Google falls into the former. Dropbox and Slack and LinkedIn fall into the latter.
There is no reasonable amount of time that needs to pass until I willingly let a Dropbox or a Slack or a LinkedIn run code in my workstation's kernel. Maybe that makes me a jerk - if it does, I apologize.
Google most certainly does not fall into the former.
Google has had multiple security incidents during the lifetime of the company that resulted in an increasing investment in upping their security profile. Operation Aurora (https://en.wikipedia.org/wiki/Operation_Aurora) was one of them (which of course bit a number of companies and was quite a sophisticated attack), but they have had other screwups, like the SRE spying incident (http://gawker.com/5637234/gcreep-google-engineer-stalked-tee...) and others.
For Dropbox, the password incident did result in major and serious change; it was a turning point resulting in significant investment in product and infrastructure security. In my admittedly biased opinion Dropbox now has one of the best security teams out there. For example the product security team invests heavily in the XSS protections on Dropbox's website that are top of class, and stronger than those on many of Google's own first party properties (I'll demur on details here at the risk of likely violating one or more NDAs, but I encourage you to read https://blogs.dropbox.com/tech/category/security/).
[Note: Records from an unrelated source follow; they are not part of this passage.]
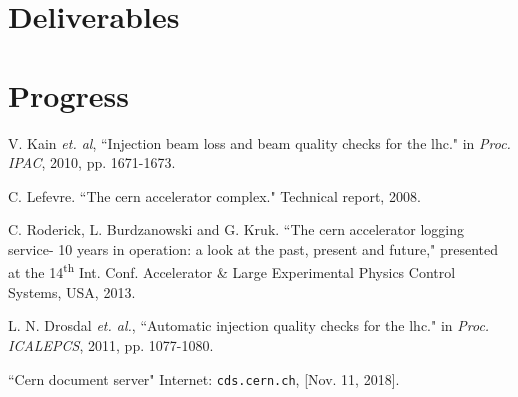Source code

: \documentclass[12pt, twoside]{report}
\begin{document}
	\section{Deliverables}
	
	\section{Progress}
	
	\begin{thebibliography}{5}
		V. Kain \textit{et. al}, ``Injection beam loss and beam quality checks for the lhc." in \textit{Proc. IPAC}, 2010, pp. 1671-1673.
		
		C. Lefevre. ``The cern accelerator complex." Technical report, 2008.
		
		C. Roderick, L. Burdzanowski and G. Kruk. ``The cern accelerator logging service- 10 years in operation: a look at the past, present and future," presented at the 14\textsuperscript{th} Int. Conf. Accelerator \& Large Experimental Physics Control Systems, USA, 2013.
		
		L. N. Drosdal \textit{et. al.}, ``Automatic injection quality checks for the lhc." in \textit{Proc. ICALEPCS}, 2011, pp. 1077-1080.
		
		``Cern document server" Internet: \texttt{cds.cern.ch}, [Nov. 11, 2018].
	\end{thebibliography}
\end{document}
Source: I've worked as a software engineer at both Google and Dropbox and I'm reasonably familiar with engineering, infrastructure/operational and physical security practices at both organizations.
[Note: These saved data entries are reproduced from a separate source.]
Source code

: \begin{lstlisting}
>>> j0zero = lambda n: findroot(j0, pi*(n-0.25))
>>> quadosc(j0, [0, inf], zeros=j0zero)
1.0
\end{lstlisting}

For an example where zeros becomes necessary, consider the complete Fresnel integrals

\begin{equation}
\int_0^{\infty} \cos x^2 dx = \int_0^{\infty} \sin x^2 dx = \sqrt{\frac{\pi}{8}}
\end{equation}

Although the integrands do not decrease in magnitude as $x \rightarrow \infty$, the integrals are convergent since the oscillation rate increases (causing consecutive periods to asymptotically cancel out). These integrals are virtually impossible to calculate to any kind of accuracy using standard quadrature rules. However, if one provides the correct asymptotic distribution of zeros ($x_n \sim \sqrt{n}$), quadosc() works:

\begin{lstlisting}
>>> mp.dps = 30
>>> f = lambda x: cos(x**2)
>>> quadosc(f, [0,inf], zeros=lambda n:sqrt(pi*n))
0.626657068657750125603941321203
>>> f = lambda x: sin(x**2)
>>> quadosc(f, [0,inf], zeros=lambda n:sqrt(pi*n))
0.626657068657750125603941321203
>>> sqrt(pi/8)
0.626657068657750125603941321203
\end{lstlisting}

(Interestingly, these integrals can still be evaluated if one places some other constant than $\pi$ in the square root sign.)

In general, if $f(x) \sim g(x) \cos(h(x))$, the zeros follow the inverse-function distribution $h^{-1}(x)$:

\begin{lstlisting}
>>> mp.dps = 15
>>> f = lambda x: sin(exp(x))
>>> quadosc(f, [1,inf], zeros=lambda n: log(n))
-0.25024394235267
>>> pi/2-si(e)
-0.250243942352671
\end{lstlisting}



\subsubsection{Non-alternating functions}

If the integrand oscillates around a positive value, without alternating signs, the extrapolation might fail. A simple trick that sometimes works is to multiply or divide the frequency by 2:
I'm not sure what this means, but if by "unbidden shill-like opinion" you mean to insinuate shilling by another commenter, that's not allowed on HN without evidence. An opposing opinion is not evidence.
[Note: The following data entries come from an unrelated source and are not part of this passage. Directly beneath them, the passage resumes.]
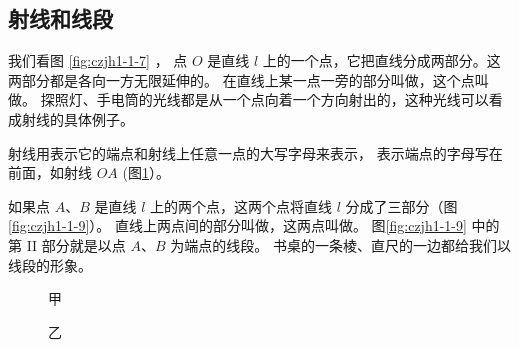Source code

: \subsection{射线和线段}\label{subsec:czjh1-1-2}

我们看图 \ref{fig:czjh1-1-7} ， 点 $O$ 是直线 $l$ 上的一个点，它把直线分成两部分。这两部分都是各向一方无限延伸的。
在直线上某一点一旁的部分叫做，这个点叫做。
探照灯、手电筒的光线都是从一个点向着一个方向射出的，这种光线可以看成射线的具体例子。


\begin{figure}[htbp]
    \centering
    \begin{minipage}[b]{7cm}
        \centering
        
        \caption{}\label{fig:czjh1-1-7}
    \end{minipage}
    \qquad
    \begin{minipage}[b]{7cm}
        \centering
        
        \caption{}\label{fig:czjh1-1-8}
    \end{minipage}
\end{figure}


射线用表示它的端点和射线上任意一点的大写字母来表示，
表示端点的字母写在前面，如射线 $OA$ (图\ref{fig:czjh1-1-8}）。

如果点 $A$、$B$ 是直线 $l$ 上的两个点，这两个点将直线 $l$ 分成了三部分（图\ref{fig:czjh1-1-9}）。
直线上两点间的部分叫做，这两点叫做。
图\ref{fig:czjh1-1-9} 中的第 II 部分就是以点 $A$、$B$ 为端点的线段。
书桌的一条棱、直尺的一边都给我们以线段的形象。

\begin{figure}[htbp]
    \centering
    \begin{minipage}[b]{6cm}
        \centering
        
        \caption{}\label{fig:czjh1-1-9}
    \end{minipage}
    \qquad
    \begin{minipage}[b]{9cm}
        \centering
        \begin{minipage}[b]{3cm}
            \centering
            
            \caption*{甲}
        \end{minipage}
        \quad
        \begin{minipage}[b]{3cm}
            \centering
            
            \caption*{乙}
        \end{minipage}
        \caption{}\label{fig:czjh1-1-10}
    \end{minipage}
\end{figure}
For one, this was in regards to the parent being a response to its parent, which was unrelated to other parents. Second, I was attempting to make a generalized assessment that no one should particularly care about a prior/current/whatever employee's opinion, precisely because it is sorely lacking in technical details that matter. (In other words, it was an argument from authority - a fallacy.) Perhaps I triggered the wrong idea with "shill-like" but I'll take the down vote for that with pride. Cheers (and keep up the great mod work)!